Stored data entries
┏━━
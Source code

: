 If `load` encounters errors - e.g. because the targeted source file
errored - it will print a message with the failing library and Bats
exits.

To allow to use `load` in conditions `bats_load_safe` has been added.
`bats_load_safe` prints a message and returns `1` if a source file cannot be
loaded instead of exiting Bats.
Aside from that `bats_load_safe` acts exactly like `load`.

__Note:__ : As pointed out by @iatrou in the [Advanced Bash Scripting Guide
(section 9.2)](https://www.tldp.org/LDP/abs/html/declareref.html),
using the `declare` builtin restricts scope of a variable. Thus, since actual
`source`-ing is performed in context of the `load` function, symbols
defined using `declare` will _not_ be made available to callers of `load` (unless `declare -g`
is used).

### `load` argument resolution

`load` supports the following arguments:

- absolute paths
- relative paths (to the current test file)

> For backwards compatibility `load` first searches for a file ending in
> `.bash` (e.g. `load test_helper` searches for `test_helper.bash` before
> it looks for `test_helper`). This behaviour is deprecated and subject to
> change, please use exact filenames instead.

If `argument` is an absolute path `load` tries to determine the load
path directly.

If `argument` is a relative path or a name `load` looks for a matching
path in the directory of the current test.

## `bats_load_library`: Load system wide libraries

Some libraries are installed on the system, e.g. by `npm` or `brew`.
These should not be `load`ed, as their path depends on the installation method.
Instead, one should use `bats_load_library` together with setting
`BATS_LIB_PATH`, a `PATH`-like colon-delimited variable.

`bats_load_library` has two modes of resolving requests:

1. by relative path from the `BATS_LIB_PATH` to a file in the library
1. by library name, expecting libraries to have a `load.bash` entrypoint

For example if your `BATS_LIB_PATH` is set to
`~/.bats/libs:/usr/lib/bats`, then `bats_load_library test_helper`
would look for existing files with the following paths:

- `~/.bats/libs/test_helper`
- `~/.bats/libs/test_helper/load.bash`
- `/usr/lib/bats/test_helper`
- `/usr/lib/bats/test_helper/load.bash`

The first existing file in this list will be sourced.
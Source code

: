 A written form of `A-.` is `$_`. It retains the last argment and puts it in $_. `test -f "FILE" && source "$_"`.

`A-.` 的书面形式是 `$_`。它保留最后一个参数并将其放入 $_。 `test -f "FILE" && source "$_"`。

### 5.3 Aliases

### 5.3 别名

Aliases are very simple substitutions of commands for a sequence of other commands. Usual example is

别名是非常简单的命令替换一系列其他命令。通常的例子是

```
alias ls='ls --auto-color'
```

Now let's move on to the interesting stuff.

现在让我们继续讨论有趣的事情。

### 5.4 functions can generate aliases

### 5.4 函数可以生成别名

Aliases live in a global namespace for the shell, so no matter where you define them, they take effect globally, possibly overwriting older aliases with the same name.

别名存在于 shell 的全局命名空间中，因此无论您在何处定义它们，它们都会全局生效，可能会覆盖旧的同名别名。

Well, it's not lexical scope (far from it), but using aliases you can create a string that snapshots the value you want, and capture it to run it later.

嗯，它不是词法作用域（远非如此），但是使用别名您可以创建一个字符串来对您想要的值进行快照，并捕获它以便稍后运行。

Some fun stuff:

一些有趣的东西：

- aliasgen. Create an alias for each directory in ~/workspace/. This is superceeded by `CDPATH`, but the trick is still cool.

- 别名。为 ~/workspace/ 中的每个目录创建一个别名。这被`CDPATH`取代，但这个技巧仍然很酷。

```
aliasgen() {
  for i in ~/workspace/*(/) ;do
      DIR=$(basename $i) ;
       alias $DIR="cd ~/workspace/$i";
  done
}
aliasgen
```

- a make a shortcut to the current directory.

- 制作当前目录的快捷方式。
┗━━
ACTIVITY: Your reply should be only the number of lines in the records above that include "system".

OUTPUT FOR THIS TASK: 2